On January 23, 2020, the Company entered into an agreement to pay monthly recurring expenses to The Gores Group of $20,000 for office space, utilities and secretarial support. The agreement terminated upon the completion of the Business Combination.

Director Independence

An “independent director” is defined generally as a person other than an officer or employee of the Company or its subsidiaries or any other individual having a relationship which in the opinion of the Company’s Board, would interfere with the director’s exercise of independent judgment in carrying out the responsibilities of a director. Our Board has determined that Kelly Czubak, Isiah Thomas and Robert Verdun are “independent directors,” as defined in the NYSE listing rules and applicable SEC rules. Our independent directors have regularly scheduled meetings at which only independent directors are present.

Office Space and Parking Leases

UWM’s corporate campus is located in buildings that are owned by entities controlled by Jeffrey A. Ishbia, UWM’s founder, and Mat Ishbia, its Chief Executive Officer. During the years ended December 31, 2020 and 2019, UWM incurred $8.2 million and $8.1 million, respectively, in expenses relating to the lease of the office space and parking space. The term for the lease of the office space and parking space continues until December 31, 2037 and December 31, 2027, respectively.

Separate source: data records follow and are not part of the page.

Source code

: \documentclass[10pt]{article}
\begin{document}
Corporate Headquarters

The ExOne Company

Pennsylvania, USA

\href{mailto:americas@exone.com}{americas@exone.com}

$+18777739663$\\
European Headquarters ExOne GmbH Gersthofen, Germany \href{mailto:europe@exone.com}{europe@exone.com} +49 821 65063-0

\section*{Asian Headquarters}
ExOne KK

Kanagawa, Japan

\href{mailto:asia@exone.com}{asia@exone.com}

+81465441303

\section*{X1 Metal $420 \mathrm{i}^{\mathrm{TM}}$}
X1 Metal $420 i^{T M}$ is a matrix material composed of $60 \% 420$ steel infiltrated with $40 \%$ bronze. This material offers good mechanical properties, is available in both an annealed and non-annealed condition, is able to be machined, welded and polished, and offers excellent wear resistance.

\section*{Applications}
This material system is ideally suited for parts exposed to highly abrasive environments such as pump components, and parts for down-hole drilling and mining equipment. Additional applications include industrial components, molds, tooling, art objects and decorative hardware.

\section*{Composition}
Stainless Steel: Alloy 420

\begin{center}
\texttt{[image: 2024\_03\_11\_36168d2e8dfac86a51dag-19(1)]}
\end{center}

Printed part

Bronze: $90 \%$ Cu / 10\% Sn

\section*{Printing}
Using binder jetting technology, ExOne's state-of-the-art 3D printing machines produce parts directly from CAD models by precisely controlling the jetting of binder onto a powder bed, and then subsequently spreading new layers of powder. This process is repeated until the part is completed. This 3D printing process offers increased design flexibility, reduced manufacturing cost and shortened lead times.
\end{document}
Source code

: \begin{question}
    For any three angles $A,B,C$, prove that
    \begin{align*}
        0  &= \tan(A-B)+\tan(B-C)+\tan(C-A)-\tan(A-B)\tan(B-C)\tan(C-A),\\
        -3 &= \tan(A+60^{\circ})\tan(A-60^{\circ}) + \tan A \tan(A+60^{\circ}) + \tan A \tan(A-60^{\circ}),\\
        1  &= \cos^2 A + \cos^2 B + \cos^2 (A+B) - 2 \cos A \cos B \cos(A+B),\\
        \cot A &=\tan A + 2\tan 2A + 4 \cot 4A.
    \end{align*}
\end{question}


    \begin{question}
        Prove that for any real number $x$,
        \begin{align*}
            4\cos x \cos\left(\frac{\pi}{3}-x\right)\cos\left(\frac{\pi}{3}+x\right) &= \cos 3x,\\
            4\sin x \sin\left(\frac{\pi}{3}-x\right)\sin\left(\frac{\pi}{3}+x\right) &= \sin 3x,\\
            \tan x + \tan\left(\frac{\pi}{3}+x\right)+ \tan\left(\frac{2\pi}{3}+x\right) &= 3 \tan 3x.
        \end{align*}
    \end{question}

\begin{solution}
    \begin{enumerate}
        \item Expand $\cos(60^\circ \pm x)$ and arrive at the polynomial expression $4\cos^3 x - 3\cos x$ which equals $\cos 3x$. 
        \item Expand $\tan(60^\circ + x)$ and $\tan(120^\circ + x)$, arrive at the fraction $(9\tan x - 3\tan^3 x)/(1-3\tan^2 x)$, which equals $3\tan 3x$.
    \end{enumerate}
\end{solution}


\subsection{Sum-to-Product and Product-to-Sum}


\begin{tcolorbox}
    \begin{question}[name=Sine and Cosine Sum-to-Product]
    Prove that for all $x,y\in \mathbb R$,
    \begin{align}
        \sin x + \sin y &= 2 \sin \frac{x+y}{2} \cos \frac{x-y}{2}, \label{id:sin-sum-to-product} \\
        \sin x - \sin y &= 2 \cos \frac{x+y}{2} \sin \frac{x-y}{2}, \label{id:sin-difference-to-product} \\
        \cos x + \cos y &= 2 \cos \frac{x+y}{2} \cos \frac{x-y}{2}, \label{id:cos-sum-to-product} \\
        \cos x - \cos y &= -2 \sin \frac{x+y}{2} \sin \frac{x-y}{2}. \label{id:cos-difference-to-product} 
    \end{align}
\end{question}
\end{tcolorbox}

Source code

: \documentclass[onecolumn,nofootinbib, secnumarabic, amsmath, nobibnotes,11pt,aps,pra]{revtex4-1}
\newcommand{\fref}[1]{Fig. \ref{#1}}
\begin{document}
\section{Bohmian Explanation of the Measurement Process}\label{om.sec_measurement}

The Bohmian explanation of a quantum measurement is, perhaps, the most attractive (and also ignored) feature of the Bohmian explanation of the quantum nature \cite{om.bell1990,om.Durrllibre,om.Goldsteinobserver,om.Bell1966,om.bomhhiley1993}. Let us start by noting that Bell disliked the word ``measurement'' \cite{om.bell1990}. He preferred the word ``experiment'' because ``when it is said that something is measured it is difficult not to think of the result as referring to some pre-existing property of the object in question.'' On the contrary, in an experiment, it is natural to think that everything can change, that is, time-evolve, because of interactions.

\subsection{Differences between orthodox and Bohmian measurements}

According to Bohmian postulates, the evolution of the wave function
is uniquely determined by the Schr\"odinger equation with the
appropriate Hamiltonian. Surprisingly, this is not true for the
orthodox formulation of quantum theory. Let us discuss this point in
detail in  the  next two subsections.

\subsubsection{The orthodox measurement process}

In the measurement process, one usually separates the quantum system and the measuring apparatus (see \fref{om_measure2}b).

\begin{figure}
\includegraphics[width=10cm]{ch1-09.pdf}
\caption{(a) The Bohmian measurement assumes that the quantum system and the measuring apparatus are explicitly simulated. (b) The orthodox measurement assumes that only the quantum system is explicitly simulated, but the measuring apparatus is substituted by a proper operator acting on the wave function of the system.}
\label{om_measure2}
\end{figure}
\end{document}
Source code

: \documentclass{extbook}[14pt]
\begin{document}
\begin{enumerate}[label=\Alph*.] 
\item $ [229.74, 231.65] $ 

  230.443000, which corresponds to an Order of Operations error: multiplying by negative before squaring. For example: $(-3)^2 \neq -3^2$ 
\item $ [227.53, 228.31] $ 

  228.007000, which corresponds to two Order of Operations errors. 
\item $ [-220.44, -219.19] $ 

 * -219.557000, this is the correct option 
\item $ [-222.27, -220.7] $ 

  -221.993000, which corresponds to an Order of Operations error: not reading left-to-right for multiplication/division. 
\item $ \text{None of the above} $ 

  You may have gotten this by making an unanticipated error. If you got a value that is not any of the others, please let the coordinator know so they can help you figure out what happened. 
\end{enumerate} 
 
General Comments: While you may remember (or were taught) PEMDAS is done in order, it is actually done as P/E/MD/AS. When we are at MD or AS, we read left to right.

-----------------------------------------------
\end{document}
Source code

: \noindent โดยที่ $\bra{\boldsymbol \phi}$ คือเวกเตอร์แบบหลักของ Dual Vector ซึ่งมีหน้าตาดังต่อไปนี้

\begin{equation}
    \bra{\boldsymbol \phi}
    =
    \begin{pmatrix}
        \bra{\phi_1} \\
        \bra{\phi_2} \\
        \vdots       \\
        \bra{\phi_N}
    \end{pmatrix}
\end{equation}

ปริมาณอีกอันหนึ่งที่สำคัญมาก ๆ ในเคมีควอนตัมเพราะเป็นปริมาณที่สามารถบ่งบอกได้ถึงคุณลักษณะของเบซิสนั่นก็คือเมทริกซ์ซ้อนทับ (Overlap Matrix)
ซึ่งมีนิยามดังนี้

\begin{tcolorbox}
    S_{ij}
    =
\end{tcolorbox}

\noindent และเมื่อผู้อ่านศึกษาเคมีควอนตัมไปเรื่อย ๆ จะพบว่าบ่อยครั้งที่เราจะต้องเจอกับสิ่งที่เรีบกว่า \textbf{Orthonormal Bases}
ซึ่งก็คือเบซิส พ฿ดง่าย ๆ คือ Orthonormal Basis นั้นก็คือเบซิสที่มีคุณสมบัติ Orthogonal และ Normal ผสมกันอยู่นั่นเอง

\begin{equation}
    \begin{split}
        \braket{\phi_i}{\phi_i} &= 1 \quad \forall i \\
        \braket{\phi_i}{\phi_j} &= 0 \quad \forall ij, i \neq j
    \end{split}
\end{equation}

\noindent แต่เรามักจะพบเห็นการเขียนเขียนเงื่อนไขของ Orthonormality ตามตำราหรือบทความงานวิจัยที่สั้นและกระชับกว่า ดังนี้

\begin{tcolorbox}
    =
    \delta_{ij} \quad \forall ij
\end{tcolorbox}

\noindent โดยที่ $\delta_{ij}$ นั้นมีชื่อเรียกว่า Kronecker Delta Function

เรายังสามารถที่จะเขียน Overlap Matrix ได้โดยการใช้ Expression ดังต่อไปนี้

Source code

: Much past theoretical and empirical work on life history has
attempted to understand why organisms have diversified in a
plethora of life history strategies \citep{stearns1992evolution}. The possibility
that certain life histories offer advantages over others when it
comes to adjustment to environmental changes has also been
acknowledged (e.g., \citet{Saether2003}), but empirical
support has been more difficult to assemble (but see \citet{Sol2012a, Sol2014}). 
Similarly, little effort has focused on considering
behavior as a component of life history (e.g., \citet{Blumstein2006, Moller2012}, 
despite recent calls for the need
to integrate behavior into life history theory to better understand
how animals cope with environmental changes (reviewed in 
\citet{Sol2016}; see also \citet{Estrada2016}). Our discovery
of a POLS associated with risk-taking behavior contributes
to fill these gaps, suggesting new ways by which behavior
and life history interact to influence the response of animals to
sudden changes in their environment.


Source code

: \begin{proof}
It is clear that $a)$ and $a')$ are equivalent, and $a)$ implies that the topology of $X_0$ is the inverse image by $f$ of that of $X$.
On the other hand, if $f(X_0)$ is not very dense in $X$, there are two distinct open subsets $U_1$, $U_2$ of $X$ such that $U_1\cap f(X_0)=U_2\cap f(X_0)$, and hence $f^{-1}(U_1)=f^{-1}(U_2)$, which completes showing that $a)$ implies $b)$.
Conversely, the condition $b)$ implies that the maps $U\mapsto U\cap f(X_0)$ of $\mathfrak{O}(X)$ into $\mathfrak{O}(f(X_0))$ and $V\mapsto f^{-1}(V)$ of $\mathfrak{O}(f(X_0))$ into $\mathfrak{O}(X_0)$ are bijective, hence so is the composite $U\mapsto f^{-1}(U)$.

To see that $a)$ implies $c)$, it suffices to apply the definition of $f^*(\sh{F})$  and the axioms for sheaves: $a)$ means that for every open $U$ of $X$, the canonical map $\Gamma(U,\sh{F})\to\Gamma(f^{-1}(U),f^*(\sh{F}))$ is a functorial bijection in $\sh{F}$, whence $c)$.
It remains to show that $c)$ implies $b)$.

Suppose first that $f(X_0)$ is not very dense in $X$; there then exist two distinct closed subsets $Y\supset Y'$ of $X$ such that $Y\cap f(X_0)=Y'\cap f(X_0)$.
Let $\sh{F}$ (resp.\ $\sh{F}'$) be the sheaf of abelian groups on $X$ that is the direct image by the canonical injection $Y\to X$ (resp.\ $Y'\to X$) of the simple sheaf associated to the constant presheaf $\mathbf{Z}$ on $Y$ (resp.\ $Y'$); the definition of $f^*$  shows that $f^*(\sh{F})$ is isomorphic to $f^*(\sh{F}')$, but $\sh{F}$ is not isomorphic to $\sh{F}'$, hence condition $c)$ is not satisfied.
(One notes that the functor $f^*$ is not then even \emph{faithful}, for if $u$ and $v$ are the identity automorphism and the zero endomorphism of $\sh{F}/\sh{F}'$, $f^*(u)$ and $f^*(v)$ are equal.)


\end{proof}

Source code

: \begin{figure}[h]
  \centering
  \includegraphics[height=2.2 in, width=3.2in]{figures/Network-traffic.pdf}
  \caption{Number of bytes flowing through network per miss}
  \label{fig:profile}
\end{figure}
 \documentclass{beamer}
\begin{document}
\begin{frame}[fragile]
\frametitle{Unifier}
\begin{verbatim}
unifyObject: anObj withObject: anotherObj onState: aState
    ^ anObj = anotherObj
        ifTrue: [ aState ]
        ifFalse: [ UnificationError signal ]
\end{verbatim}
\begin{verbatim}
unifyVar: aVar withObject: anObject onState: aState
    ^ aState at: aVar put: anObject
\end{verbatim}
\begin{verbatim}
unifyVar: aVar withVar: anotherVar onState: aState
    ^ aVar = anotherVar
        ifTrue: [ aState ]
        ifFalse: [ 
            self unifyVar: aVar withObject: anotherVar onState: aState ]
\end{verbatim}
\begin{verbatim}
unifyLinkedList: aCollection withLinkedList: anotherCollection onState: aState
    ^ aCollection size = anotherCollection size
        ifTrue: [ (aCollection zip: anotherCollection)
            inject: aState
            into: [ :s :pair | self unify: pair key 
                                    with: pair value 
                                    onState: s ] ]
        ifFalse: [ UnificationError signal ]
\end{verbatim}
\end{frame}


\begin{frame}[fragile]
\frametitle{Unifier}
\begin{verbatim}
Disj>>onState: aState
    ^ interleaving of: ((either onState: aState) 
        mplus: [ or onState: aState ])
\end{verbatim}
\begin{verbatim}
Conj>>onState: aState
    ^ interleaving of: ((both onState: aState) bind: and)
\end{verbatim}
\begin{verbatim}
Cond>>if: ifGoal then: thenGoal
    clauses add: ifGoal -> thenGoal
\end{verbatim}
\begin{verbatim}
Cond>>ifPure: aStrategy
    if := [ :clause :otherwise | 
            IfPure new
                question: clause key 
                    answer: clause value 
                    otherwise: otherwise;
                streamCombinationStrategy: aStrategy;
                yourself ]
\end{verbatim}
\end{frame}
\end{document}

On January 1, 2020, UWM entered into a lease agreement for the lease of an additional office space owned by an entity controlled by Jeffrey A. Ishbia. During the year ended December 31, 2020, UWM incurred approximately $3.7 million in expenses related to this new lease. The term for such lease is 15 years with two options to extend the term for five additional years each.

Legal Fees

During the years ended December 31, 2020 and 2019, UWM incurred $0.6 million and $0.6 million, respectively, in legal fees for legal services provided by a law firm where Jeffrey A. Ishbia, UWM’s founder, is a partner.

Travel

Since December 4, 2018, UWM has leased an aircraft owned by an entity controlled by Mat Ishbia. UWM uses the aircraft primarily to facilitate the travel of its executives for corporate purposes related to its business, including travel to and from its clients and regulators, which are located throughout the country, often times on extremely short notice. Approximately 90% of the use of such aircraft was for business purposes. In connection with such lease, UWM pays a monthly $40,000 rental fee. During the years ended December 31, 2020 and 2019, UWM incurred, $1.5 million and $1.8 million, respectively, which includes the monthly rental fee and expenses relating to the use of such aircraft. The lease has a one-year term which automatically renews for successive one-year terms unless terminated by the lessor.

Loan Appraisal Services

Since July 2017, UWM has incurred expenses relating to home appraisal contracting and review services provided by home appraisal management companies which are partially owned by Mat Ishbia and Justin Ishbia. In addition, Alex Elezaj, an Executive of the Company and a member of the board of directors of UWM Holdings Corporation, is also on the board of directors of one of these home appraisal management companies. During the years ended December 31, 2020 and 2019, UWM incurred $0.4 million and $0.3 million of such expenses, respectively. Each agreement with the home appraisal management companies is for an initial twelve-month term which automatically renews for successive twelve month periods unless sooner terminated by UWM upon prior notice. Additionally, each such agreement is on substantially similar terms and conditions, including with regard to pricing, as UWM’s other agreements for such services.

88


 

 

Consulting/Other Services

Prior to the Business Combination, UWM was managed by a manager and did not have a board of directors. Prior to 2019 and during 2019, distributions by UWM to its holding company were primarily to pay tax and other financial obligations of its holding company. Consequently, Jeffrey A. Ishbia, UWM’s founder, who served as the UWM manager and Chairman of its advisory board was paid a salary and bonus based on the performance of UWM. For 2019, Jeffrey A. Ishbia’s salary was $0.4 million and his annual bonus was $3.0 million.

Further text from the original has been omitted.